It is not recommended to use rust-websocket (i.e. websocket crate) for new projects, you should stick with tungstenite.

If by "half-blocking" you mean writing messages to Websocket from sync world and reading from it from async (e.g. Tokio) world (or the same with reading and writing swapped), then you should use tokio-tungstenite in async mode and make a channel (e.g. tokio::sync::mpsc or flume) to bridge sync and async worlds.

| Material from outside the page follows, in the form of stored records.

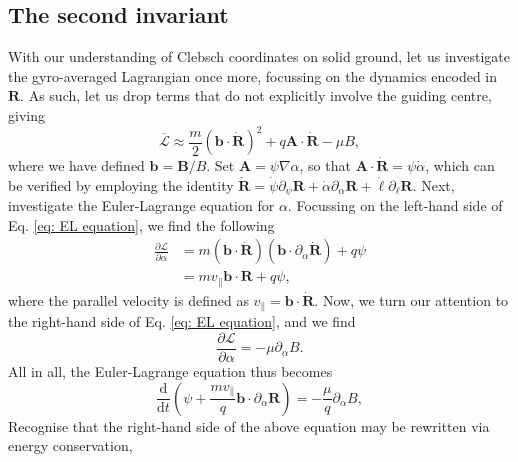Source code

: \subsection{The second invariant}
With our understanding of Clebsch coordinates on solid ground, let us investigate the gyro-averaged Lagrangian once more, focussing on the dynamics encoded in $\boldsymbol{R}$. As such, let us drop terms that do not explicitly involve the guiding centre, giving 
\begin{equation}
    \overline{\mathcal{L}} \approx \frac{m}{2} (\boldsymbol{b} \cdot \dot{\boldsymbol{R}})^2 + q \boldsymbol{A} \cdot \dot{\boldsymbol{R}} - \mu B,
\end{equation}
where we have defined $\boldsymbol{b} = \boldsymbol{B}/B$. Set $\boldsymbol{A} = \psi \nabla \alpha$, so that $\boldsymbol{A} \cdot \dot{\boldsymbol{R}} = \psi \dot{\alpha}$, which can be verified by employing the identity $\dot{\boldsymbol{R}}=\dot{\psi} \partial_\psi \boldsymbol{R} + \dot{\alpha} \partial_\alpha \boldsymbol{R} +\dot{\ell} \partial_\ell \boldsymbol{R}$. Next, investigate the Euler-Lagrange equation for $\alpha$. Focussing on the left-hand side of Eq. \eqref{eq: EL equation}, we find the following
\begin{equation}
\begin{aligned}
    \frac{\partial \mathcal{L}}{\partial \dot{\alpha}} &= m (\boldsymbol{b} \cdot \dot{\boldsymbol{R}}) (\boldsymbol{b} \cdot \partial_{\dot{\alpha}} \dot{\boldsymbol{R}}) + q \psi \\
    &= m v_\parallel \boldsymbol{b} \cdot \boldsymbol{R} + q \psi,
\end{aligned}
\end{equation}
where the parallel velocity is defined as $v_\parallel = \boldsymbol{b} \cdot \dot{\boldsymbol{R}}$. Now, we turn our attention to the right-hand side of Eq. \eqref{eq: EL equation}, and we find
\begin{equation}
    \frac{\partial \mathcal{L}}{\partial \alpha} = - \mu \partial_\alpha B.
\end{equation}
All in all, the Euler-Lagrange equation thus becomes
\begin{equation}
    \frac{\mathrm{d}}{\mathrm{d}t}\left( \psi + \frac{m v_\parallel }{q} \boldsymbol{b} \cdot \partial_\alpha \boldsymbol{R} \right) = - \frac{\mu}{q} \partial_\alpha B,
    \label{eq: euler-lagrange for psi}
\end{equation}
Recognise that the right-hand side of the above equation may be rewritten via energy conservation,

You should specify you use case (how such "half-blocking" Websockets intergrate into a larger scheme) for a more specific advice.

[MageSlayer]

You should specify you use case (how such "half-blocking" Websockets intergrate into a larger scheme) for a more specific advice.

My scheme is following:

1. I have Rust server capable of accepting Websocket connections. It works & behaves ok. It's done using tungstenite.
2. Client. I have third-party proprietary closed source system, which load dynlibs & call functions via C-like ffi interface. These calls are done in single thread & I cannot block there. Also I cannot spawn any additional threads there. So there is no any runtime (Rust or any other).

So the only approach is non-blocking single-thread C-like manner. That what I call half-blocking mode. So it's:

• eager reading from socket if anything is there or flagging if no message received
• blocking on socket write as it's expected to be rather quick.

My point is that reading is problematic here. It requires some sort of "cursor" letting know other parts of system where it left off last time if message wasn't read entirely (buffering). Unfortunately I cannot see where this "cursor" might be implemented reliably in my scheme.

Perhaps same issue in tungstenite might be useful here https://github.com/snapview/tungstenite-rs/issues/308

[vi]

eager reading from socket if anything is there or flagging if no message received

What thread will wait for socket events?

flagging if no message received

What happens after such flagging? How will the application know when to attempt reading from the websocket next time?

---

blocking on socket write as it's expected to be rather quick

Note that if you Rust server (or network between the client and the server) is slow then that socket write gets length - backpressure.

[MageSlayer]

What thread will wait for socket events?

It's the same single thread only available.

What happens after such flagging? How will the application know when to attempt reading from the websocket next time?

It's done by timer. So it's poor man's polling.

blocking on socket write as it's expected to be rather quick

Note that if you Rust server (or network between the client and the server) is slow then that socket write gets length - backpressure.

Yes. That's unfortunate, but I cannot see any other viable alternative.

[vi]

It's done by timer. So it's poor man's polling.

OK, so we are in the hacks land.

In this case I would still use async/nonblocking everywhere (including for sending) by rolling customized low-level async utils (socket wrapper, timers) and maybe executor (though async-executor's try_tick() seems to do the trick on itself. Maybe futures_executor::LocalPool is even better match.).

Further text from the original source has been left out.